Write each of the records out again exactly.

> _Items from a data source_
********************

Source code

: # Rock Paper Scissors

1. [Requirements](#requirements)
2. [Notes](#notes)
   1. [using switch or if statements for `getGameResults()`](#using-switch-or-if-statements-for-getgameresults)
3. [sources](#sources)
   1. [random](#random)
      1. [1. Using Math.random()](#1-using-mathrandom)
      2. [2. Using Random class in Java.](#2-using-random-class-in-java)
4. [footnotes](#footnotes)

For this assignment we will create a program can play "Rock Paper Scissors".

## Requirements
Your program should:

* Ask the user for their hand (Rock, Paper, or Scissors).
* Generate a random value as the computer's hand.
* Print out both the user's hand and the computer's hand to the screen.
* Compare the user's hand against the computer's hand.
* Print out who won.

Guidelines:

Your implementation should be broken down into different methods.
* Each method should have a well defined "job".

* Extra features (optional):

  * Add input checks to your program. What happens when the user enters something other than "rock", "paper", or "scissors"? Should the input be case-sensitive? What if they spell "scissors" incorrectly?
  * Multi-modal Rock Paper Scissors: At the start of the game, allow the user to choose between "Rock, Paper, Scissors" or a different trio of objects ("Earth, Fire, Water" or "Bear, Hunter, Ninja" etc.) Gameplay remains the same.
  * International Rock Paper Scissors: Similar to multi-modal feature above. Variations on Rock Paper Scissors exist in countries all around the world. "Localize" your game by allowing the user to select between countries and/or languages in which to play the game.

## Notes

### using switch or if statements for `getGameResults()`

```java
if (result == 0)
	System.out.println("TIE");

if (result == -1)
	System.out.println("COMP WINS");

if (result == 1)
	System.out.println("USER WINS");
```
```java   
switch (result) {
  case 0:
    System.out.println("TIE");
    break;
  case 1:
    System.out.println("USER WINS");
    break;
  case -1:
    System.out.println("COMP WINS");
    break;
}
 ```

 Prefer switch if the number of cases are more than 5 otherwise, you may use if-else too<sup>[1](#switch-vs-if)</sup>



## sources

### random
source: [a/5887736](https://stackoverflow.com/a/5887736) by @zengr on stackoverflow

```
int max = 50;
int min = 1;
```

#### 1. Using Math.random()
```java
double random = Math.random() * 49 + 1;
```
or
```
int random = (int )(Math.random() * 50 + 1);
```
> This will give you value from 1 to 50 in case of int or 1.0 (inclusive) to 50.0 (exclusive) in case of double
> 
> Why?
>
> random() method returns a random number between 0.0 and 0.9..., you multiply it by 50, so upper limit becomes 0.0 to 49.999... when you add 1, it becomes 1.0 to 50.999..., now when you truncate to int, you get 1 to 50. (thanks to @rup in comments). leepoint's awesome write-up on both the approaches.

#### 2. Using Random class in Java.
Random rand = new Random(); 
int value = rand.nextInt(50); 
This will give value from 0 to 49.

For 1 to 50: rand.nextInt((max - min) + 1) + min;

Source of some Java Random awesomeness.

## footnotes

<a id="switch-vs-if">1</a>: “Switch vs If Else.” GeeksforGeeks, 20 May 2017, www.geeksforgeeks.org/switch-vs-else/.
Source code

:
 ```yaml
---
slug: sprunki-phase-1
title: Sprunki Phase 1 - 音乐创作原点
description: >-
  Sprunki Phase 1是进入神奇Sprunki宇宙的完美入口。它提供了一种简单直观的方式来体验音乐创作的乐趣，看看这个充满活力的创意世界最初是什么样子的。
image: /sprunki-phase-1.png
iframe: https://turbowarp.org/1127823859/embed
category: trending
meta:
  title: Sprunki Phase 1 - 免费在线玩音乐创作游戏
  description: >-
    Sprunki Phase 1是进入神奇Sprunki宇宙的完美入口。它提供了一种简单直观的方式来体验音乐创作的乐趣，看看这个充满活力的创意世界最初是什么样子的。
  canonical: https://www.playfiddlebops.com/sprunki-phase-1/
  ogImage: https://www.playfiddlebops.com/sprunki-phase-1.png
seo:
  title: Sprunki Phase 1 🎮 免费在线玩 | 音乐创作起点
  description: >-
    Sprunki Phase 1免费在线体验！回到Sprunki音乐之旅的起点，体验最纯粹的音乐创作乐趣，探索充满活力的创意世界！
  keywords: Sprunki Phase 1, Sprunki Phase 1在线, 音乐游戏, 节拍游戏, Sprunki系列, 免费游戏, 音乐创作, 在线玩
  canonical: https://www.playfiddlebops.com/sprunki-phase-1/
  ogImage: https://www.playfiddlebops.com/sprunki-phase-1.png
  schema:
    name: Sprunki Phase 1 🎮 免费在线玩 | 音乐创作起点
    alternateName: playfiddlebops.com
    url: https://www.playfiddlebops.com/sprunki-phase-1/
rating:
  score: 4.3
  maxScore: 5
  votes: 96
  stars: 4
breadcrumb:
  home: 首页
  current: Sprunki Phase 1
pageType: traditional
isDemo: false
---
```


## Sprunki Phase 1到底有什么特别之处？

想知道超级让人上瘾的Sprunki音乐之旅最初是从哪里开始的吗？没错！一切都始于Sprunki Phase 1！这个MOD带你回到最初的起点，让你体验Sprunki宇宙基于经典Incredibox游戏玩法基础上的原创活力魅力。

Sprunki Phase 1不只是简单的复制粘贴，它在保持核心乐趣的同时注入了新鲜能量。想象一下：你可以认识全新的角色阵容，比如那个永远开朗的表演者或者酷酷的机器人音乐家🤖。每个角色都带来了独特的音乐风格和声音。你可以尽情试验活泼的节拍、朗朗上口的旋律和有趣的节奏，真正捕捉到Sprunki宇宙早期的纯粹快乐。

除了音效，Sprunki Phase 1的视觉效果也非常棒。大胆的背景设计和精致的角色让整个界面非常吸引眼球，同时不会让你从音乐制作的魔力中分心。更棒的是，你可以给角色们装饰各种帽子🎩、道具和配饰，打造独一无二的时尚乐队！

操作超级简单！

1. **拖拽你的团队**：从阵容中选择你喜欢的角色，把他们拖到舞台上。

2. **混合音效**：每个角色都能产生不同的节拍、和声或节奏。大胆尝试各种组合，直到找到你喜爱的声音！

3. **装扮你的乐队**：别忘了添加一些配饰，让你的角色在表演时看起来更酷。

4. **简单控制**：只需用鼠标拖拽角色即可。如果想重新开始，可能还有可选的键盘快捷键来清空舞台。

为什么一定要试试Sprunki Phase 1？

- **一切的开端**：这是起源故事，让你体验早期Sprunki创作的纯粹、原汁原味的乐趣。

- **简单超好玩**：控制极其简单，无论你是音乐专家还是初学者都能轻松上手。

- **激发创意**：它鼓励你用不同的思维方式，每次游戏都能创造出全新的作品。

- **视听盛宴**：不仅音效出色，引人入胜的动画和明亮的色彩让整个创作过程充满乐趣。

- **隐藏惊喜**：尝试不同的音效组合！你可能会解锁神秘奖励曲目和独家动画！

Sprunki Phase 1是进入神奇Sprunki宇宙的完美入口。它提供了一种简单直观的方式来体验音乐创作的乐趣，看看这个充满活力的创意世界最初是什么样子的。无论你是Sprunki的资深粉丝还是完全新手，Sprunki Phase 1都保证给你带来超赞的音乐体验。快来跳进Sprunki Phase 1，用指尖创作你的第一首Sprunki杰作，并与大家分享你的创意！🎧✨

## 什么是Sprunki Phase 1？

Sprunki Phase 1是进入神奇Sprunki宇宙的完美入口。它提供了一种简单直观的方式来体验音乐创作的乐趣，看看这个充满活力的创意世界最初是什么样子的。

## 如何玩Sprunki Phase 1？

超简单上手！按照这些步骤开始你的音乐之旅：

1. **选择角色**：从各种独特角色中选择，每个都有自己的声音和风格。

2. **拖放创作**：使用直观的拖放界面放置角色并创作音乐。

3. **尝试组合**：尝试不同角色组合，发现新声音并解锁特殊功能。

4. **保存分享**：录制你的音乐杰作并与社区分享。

********************

> _Output of the exercise_
Source code

: # Rock Paper Scissors

1. [Requirements](#requirements)
2. [Notes](#notes)
   1. [using switch or if statements for `getGameResults()`](#using-switch-or-if-statements-for-getgameresults)
3. [sources](#sources)
   1. [random](#random)
      1. [1. Using Math.random()](#1-using-mathrandom)
      2. [2. Using Random class in Java.](#2-using-random-class-in-java)
4. [footnotes](#footnotes)

For this assignment we will create a program can play "Rock Paper Scissors".

## Requirements
Your program should:

* Ask the user for their hand (Rock, Paper, or Scissors).
* Generate a random value as the computer's hand.
* Print out both the user's hand and the computer's hand to the screen.
* Compare the user's hand against the computer's hand.
* Print out who won.

Guidelines:

Your implementation should be broken down into different methods.
* Each method should have a well defined "job".

* Extra features (optional):

  * Add input checks to your program. What happens when the user enters something other than "rock", "paper", or "scissors"? Should the input be case-sensitive? What if they spell "scissors" incorrectly?
  * Multi-modal Rock Paper Scissors: At the start of the game, allow the user to choose between "Rock, Paper, Scissors" or a different trio of objects ("Earth, Fire, Water" or "Bear, Hunter, Ninja" etc.) Gameplay remains the same.
  * International Rock Paper Scissors: Similar to multi-modal feature above. Variations on Rock Paper Scissors exist in countries all around the world. "Localize" your game by allowing the user to select between countries and/or languages in which to play the game.

## Notes

### using switch or if statements for `getGameResults()`

```java
if (result == 0)
	System.out.println("TIE");

if (result == -1)
	System.out.println("COMP WINS");

if (result == 1)
	System.out.println("USER WINS");
```
```java   
switch (result) {
  case 0:
    System.out.println("TIE");
    break;
  case 1:
    System.out.println("USER WINS");
    break;
  case -1:
    System.out.println("COMP WINS");
    break;
}
 ```

 Prefer switch if the number of cases are more than 5 otherwise, you may use if-else too<sup>[1](#switch-vs-if)</sup>



## sources

### random
source: [a/5887736](https://stackoverflow.com/a/5887736) by @zengr on stackoverflow

```
int max = 50;
int min = 1;
```

#### 1. Using Math.random()
```java
double random = Math.random() * 49 + 1;
```
or
```
int random = (int )(Math.random() * 50 + 1);
```
> This will give you value from 1 to 50 in case of int or 1.0 (inclusive) to 50.0 (exclusive) in case of double
> 
> Why?
>
> random() method returns a random number between 0.0 and 0.9..., you multiply it by 50, so upper limit becomes 0.0 to 49.999... when you add 1, it becomes 1.0 to 50.999..., now when you truncate to int, you get 1 to 50. (thanks to @rup in comments). leepoint's awesome write-up on both the approaches.

#### 2. Using Random class in Java.
Random rand = new Random(); 
int value = rand.nextInt(50); 
This will give value from 0 to 49.

For 1 to 50: rand.nextInt((max - min) + 1) + min;

Source of some Java Random awesomeness.

## footnotes

<a id="switch-vs-if">1</a>: “Switch vs If Else.” GeeksforGeeks, 20 May 2017, www.geeksforgeeks.org/switch-vs-else/.
Source code

:
 ```yaml
---
slug: sprunki-phase-1
title: Sprunki Phase 1 - 音乐创作原点
description: >-
  Sprunki Phase 1是进入神奇Sprunki宇宙的完美入口。它提供了一种简单直观的方式来体验音乐创作的乐趣，看看这个充满活力的创意世界最初是什么样子的。
image: /sprunki-phase-1.png
iframe: https://turbowarp.org/1127823859/embed
category: trending
meta:
  title: Sprunki Phase 1 - 免费在线玩音乐创作游戏
  description: >-
    Sprunki Phase 1是进入神奇Sprunki宇宙的完美入口。它提供了一种简单直观的方式来体验音乐创作的乐趣，看看这个充满活力的创意世界最初是什么样子的。
  canonical: https://www.playfiddlebops.com/sprunki-phase-1/
  ogImage: https://www.playfiddlebops.com/sprunki-phase-1.png
seo:
  title: Sprunki Phase 1 🎮 免费在线玩 | 音乐创作起点
  description: >-
    Sprunki Phase 1免费在线体验！回到Sprunki音乐之旅的起点，体验最纯粹的音乐创作乐趣，探索充满活力的创意世界！
  keywords: Sprunki Phase 1, Sprunki Phase 1在线, 音乐游戏, 节拍游戏, Sprunki系列, 免费游戏, 音乐创作, 在线玩
  canonical: https://www.playfiddlebops.com/sprunki-phase-1/
  ogImage: https://www.playfiddlebops.com/sprunki-phase-1.png
  schema:
    name: Sprunki Phase 1 🎮 免费在线玩 | 音乐创作起点
    alternateName: playfiddlebops.com
    url: https://www.playfiddlebops.com/sprunki-phase-1/
rating:
  score: 4.3
  maxScore: 5
  votes: 96
  stars: 4
breadcrumb:
  home: 首页
  current: Sprunki Phase 1
pageType: traditional
isDemo: false
---
```


## Sprunki Phase 1到底有什么特别之处？

想知道超级让人上瘾的Sprunki音乐之旅最初是从哪里开始的吗？没错！一切都始于Sprunki Phase 1！这个MOD带你回到最初的起点，让你体验Sprunki宇宙基于经典Incredibox游戏玩法基础上的原创活力魅力。

Sprunki Phase 1不只是简单的复制粘贴，它在保持核心乐趣的同时注入了新鲜能量。想象一下：你可以认识全新的角色阵容，比如那个永远开朗的表演者或者酷酷的机器人音乐家🤖。每个角色都带来了独特的音乐风格和声音。你可以尽情试验活泼的节拍、朗朗上口的旋律和有趣的节奏，真正捕捉到Sprunki宇宙早期的纯粹快乐。

除了音效，Sprunki Phase 1的视觉效果也非常棒。大胆的背景设计和精致的角色让整个界面非常吸引眼球，同时不会让你从音乐制作的魔力中分心。更棒的是，你可以给角色们装饰各种帽子🎩、道具和配饰，打造独一无二的时尚乐队！

操作超级简单！

1. **拖拽你的团队**：从阵容中选择你喜欢的角色，把他们拖到舞台上。

2. **混合音效**：每个角色都能产生不同的节拍、和声或节奏。大胆尝试各种组合，直到找到你喜爱的声音！

3. **装扮你的乐队**：别忘了添加一些配饰，让你的角色在表演时看起来更酷。

4. **简单控制**：只需用鼠标拖拽角色即可。如果想重新开始，可能还有可选的键盘快捷键来清空舞台。

为什么一定要试试Sprunki Phase 1？

- **一切的开端**：这是起源故事，让你体验早期Sprunki创作的纯粹、原汁原味的乐趣。

- **简单超好玩**：控制极其简单，无论你是音乐专家还是初学者都能轻松上手。

- **激发创意**：它鼓励你用不同的思维方式，每次游戏都能创造出全新的作品。

- **视听盛宴**：不仅音效出色，引人入胜的动画和明亮的色彩让整个创作过程充满乐趣。

- **隐藏惊喜**：尝试不同的音效组合！你可能会解锁神秘奖励曲目和独家动画！

Sprunki Phase 1是进入神奇Sprunki宇宙的完美入口。它提供了一种简单直观的方式来体验音乐创作的乐趣，看看这个充满活力的创意世界最初是什么样子的。无论你是Sprunki的资深粉丝还是完全新手，Sprunki Phase 1都保证给你带来超赞的音乐体验。快来跳进Sprunki Phase 1，用指尖创作你的第一首Sprunki杰作，并与大家分享你的创意！🎧✨

## 什么是Sprunki Phase 1？

Sprunki Phase 1是进入神奇Sprunki宇宙的完美入口。它提供了一种简单直观的方式来体验音乐创作的乐趣，看看这个充满活力的创意世界最初是什么样子的。

## 如何玩Sprunki Phase 1？

超简单上手！按照这些步骤开始你的音乐之旅：

1. **选择角色**：从各种独特角色中选择，每个都有自己的声音和风格。

2. **拖放创作**：使用直观的拖放界面放置角色并创作音乐。

3. **尝试组合**：尝试不同角色组合，发现新声音并解锁特殊功能。

4. **保存分享**：录制你的音乐杰作并与社区分享。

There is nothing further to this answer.